===== Supplied material

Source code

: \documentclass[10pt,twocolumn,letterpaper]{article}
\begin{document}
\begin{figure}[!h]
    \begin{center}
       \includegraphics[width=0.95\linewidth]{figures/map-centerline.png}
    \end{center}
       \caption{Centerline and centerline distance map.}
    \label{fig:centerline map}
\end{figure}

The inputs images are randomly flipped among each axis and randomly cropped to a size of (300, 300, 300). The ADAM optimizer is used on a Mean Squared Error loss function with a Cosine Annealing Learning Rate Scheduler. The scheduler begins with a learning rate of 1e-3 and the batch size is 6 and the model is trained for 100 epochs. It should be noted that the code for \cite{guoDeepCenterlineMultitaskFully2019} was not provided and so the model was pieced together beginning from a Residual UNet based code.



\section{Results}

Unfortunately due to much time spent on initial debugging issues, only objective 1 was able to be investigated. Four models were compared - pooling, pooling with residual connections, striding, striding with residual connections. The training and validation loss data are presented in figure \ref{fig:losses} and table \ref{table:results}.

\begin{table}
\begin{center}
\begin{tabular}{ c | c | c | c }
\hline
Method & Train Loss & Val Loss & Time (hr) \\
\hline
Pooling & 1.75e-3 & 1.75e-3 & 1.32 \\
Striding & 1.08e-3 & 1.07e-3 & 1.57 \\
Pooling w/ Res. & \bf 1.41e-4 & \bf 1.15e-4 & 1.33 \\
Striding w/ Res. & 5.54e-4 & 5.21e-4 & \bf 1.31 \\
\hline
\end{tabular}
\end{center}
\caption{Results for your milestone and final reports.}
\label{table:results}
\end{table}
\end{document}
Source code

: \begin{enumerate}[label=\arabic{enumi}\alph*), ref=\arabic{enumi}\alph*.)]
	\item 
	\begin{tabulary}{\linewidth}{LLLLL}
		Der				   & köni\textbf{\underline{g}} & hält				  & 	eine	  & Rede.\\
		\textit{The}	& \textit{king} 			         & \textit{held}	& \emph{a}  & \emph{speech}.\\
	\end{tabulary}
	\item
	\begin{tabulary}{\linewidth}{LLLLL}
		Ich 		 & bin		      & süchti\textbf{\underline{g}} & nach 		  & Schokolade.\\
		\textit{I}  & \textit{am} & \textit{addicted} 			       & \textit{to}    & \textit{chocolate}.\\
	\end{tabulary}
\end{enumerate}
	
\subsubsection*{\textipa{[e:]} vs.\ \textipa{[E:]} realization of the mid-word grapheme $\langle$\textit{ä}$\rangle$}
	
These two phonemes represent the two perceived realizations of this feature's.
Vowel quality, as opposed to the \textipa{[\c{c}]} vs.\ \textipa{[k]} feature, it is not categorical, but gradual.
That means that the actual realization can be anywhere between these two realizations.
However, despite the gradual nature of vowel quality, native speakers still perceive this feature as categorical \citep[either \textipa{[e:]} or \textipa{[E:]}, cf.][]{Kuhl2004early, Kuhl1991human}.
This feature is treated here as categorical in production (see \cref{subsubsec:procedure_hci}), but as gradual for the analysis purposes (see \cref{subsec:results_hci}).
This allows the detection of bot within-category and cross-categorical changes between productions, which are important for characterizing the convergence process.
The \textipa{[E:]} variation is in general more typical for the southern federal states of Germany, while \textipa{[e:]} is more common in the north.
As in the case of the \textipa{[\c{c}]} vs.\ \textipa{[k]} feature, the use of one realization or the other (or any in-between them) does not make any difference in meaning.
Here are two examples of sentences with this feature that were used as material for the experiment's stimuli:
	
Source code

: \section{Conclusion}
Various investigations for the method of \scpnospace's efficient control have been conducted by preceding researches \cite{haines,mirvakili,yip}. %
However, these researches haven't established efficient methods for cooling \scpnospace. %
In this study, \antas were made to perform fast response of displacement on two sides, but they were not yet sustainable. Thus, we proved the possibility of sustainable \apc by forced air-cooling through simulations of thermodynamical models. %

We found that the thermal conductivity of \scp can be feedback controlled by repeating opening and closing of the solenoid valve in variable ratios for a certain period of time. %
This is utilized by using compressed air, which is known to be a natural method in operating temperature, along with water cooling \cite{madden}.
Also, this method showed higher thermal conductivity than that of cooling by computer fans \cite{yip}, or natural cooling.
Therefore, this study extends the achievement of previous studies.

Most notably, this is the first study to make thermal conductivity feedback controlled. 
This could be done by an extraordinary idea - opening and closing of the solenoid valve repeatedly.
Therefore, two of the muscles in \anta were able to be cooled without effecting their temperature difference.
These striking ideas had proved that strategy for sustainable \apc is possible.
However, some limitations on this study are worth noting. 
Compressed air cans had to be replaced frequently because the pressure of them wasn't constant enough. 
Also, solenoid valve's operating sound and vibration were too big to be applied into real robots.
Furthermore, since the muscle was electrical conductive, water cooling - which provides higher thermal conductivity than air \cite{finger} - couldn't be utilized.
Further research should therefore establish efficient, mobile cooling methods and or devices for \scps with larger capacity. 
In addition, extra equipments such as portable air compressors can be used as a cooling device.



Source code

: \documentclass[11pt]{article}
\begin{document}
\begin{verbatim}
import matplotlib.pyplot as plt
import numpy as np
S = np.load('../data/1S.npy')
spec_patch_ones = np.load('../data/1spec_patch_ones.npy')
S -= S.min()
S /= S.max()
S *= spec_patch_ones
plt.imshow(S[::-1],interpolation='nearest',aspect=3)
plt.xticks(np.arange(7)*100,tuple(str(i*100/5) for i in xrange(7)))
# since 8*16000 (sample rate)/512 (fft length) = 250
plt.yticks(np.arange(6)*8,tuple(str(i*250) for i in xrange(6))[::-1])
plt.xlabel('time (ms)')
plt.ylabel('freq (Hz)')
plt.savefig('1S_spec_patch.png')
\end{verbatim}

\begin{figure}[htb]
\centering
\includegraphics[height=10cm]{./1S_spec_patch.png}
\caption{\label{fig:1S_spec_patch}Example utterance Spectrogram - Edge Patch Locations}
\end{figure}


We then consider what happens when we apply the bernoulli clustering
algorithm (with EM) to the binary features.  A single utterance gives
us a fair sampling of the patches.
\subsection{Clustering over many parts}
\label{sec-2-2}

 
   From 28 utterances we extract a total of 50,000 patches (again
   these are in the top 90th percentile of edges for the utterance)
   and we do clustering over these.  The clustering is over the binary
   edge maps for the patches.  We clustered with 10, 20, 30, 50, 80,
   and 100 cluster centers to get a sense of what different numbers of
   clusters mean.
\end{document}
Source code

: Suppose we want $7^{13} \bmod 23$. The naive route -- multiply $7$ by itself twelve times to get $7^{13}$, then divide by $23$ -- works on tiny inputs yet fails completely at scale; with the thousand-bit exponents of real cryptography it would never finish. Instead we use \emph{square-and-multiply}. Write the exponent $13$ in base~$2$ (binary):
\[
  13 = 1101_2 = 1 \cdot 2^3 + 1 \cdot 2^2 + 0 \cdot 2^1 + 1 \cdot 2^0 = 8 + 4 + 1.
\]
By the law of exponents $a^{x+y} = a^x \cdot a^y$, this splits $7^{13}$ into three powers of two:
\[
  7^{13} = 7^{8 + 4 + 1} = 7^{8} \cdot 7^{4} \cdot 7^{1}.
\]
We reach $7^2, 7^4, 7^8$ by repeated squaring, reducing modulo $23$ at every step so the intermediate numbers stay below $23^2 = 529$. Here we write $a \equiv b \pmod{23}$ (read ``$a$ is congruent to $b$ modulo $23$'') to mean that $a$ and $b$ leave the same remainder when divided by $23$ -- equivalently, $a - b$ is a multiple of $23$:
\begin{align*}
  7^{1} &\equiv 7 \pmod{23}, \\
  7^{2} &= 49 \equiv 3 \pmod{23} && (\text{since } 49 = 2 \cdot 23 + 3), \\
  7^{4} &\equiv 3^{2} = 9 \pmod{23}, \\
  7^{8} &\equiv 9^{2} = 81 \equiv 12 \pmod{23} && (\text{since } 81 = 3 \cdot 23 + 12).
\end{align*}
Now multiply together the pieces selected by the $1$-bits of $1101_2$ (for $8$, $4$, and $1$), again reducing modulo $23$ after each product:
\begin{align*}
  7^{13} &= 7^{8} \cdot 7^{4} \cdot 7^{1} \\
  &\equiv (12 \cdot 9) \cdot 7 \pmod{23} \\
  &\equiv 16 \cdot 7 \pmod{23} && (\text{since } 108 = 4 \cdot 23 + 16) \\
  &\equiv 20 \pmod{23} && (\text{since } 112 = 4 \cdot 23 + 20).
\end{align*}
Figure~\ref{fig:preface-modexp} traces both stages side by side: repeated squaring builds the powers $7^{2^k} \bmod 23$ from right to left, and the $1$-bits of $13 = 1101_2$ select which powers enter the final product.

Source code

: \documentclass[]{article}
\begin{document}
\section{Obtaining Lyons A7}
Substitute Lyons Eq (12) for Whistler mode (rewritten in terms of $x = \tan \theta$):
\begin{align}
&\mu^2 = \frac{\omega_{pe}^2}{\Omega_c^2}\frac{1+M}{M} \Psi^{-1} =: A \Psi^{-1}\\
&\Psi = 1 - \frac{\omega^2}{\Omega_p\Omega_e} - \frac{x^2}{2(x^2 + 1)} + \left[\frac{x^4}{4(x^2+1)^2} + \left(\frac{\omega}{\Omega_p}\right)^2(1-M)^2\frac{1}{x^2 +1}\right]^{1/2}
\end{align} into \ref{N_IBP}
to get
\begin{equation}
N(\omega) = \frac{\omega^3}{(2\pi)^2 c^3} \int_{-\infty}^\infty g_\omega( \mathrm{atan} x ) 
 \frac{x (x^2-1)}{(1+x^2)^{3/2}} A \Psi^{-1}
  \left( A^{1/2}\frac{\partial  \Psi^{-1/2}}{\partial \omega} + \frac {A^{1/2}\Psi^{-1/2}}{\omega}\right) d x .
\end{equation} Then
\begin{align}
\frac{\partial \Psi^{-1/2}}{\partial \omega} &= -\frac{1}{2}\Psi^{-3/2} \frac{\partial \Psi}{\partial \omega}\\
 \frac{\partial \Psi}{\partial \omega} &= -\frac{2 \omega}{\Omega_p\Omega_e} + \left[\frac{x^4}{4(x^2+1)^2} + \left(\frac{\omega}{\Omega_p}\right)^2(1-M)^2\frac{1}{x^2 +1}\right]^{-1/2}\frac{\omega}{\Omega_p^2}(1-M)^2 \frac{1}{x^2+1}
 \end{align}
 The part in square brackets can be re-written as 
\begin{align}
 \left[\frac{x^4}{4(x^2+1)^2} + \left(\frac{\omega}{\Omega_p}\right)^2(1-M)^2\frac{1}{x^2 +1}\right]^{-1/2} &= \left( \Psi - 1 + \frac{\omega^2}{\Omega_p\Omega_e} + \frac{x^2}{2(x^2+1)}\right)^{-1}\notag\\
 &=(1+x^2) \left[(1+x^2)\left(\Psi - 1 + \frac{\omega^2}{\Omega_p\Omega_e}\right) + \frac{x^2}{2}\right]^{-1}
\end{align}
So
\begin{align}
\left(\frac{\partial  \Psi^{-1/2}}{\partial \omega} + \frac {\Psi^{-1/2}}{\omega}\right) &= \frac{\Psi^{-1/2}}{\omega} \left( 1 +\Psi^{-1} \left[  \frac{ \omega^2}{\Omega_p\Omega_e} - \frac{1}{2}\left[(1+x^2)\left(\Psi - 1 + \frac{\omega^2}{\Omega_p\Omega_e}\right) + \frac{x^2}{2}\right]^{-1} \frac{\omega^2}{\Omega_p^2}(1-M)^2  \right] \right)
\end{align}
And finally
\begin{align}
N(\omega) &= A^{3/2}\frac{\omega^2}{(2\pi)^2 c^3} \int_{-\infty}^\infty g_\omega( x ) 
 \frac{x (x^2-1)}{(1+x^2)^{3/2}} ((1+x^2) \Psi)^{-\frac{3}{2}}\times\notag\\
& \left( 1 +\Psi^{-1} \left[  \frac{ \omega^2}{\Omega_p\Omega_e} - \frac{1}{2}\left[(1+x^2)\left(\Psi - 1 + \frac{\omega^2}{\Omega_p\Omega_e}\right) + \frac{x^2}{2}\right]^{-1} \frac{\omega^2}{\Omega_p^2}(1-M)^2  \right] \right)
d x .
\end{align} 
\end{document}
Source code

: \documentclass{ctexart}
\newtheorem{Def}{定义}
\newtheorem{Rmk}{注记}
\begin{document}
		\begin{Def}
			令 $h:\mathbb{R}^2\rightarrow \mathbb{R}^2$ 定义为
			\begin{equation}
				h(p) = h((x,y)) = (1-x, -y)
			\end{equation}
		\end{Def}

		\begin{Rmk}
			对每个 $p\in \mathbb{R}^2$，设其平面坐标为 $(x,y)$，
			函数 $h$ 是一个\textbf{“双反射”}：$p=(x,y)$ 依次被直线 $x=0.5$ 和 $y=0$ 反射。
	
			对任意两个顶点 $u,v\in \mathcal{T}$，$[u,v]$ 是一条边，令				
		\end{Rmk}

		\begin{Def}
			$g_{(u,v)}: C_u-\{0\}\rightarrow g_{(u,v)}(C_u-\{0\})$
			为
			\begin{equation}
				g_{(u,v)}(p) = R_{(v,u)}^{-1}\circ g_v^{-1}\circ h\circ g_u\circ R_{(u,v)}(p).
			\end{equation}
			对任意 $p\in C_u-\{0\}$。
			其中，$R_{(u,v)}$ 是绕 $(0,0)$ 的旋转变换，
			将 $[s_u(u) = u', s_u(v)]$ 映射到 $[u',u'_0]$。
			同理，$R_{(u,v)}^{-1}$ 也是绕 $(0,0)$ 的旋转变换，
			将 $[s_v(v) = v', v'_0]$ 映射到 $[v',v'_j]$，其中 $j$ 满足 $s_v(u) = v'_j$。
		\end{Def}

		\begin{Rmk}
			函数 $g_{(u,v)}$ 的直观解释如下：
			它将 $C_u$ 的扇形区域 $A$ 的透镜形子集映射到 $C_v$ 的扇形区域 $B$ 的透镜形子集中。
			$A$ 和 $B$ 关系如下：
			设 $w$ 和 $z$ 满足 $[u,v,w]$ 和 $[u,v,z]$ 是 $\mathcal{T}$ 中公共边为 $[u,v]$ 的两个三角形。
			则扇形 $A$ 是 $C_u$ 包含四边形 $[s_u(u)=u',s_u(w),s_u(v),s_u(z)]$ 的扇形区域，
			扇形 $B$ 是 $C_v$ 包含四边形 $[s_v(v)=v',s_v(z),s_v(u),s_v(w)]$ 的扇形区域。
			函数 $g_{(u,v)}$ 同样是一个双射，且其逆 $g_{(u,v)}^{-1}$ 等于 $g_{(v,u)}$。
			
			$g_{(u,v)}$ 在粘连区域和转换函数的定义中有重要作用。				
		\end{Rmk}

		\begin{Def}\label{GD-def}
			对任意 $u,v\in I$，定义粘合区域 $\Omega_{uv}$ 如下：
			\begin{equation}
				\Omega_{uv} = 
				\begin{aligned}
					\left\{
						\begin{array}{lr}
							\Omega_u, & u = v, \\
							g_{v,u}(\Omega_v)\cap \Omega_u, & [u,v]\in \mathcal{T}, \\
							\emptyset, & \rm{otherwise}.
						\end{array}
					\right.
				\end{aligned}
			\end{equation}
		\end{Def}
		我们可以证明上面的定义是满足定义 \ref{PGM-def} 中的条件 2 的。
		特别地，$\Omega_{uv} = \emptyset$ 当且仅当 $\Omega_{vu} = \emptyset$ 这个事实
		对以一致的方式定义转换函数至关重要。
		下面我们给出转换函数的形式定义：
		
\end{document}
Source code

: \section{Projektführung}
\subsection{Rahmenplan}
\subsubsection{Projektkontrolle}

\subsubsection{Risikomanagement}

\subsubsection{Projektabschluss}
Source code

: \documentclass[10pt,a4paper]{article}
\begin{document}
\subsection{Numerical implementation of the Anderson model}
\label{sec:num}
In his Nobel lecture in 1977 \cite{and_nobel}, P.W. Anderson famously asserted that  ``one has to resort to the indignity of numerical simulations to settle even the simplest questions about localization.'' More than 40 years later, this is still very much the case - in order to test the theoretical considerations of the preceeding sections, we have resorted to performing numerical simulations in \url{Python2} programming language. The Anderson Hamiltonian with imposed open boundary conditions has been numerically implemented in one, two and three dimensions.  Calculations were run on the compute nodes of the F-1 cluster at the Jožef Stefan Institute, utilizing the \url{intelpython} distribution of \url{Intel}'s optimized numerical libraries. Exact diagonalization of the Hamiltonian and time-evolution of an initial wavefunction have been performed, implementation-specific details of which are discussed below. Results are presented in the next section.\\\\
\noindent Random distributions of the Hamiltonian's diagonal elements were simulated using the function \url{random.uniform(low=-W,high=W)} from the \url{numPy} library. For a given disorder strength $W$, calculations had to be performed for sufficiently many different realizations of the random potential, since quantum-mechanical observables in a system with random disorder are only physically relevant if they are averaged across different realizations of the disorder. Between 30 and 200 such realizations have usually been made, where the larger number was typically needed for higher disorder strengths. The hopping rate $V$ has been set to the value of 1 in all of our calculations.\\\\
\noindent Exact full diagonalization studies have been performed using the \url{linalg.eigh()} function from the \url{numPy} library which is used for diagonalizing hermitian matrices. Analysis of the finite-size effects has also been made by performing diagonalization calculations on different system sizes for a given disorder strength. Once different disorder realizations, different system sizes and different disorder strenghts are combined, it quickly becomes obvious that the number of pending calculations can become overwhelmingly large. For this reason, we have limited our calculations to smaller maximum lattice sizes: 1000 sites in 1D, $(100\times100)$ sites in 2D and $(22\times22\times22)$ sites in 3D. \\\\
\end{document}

==========

> The problem: Output the material above exactly, but only from the line that carries "In this study, \antas" through the line that carries "S = np.load('../data/1S.npy')".

> Answer to this problem:
In this study, \antas were made to perform fast response of displacement on two sides, but they were not yet sustainable. Thus, we proved the possibility of sustainable \apc by forced air-cooling through simulations of thermodynamical models. %

We found that the thermal conductivity of \scp can be feedback controlled by repeating opening and closing of the solenoid valve in variable ratios for a certain period of time. %
This is utilized by using compressed air, which is known to be a natural method in operating temperature, along with water cooling \cite{madden}.
Also, this method showed higher thermal conductivity than that of cooling by computer fans \cite{yip}, or natural cooling.
Therefore, this study extends the achievement of previous studies.

Most notably, this is the first study to make thermal conductivity feedback controlled. 
This could be done by an extraordinary idea - opening and closing of the solenoid valve repeatedly.
Therefore, two of the muscles in \anta were able to be cooled without effecting their temperature difference.
These striking ideas had proved that strategy for sustainable \apc is possible.
However, some limitations on this study are worth noting. 
Compressed air cans had to be replaced frequently because the pressure of them wasn't constant enough. 
Also, solenoid valve's operating sound and vibration were too big to be applied into real robots.
Furthermore, since the muscle was electrical conductive, water cooling - which provides higher thermal conductivity than air \cite{finger} - couldn't be utilized.
Further research should therefore establish efficient, mobile cooling methods and or devices for \scps with larger capacity. 
In addition, extra equipments such as portable air compressors can be used as a cooling device.



Source code

: \documentclass[11pt]{article}
\begin{document}
\begin{verbatim}
import matplotlib.pyplot as plt
import numpy as np
S = np.load('../data/1S.npy')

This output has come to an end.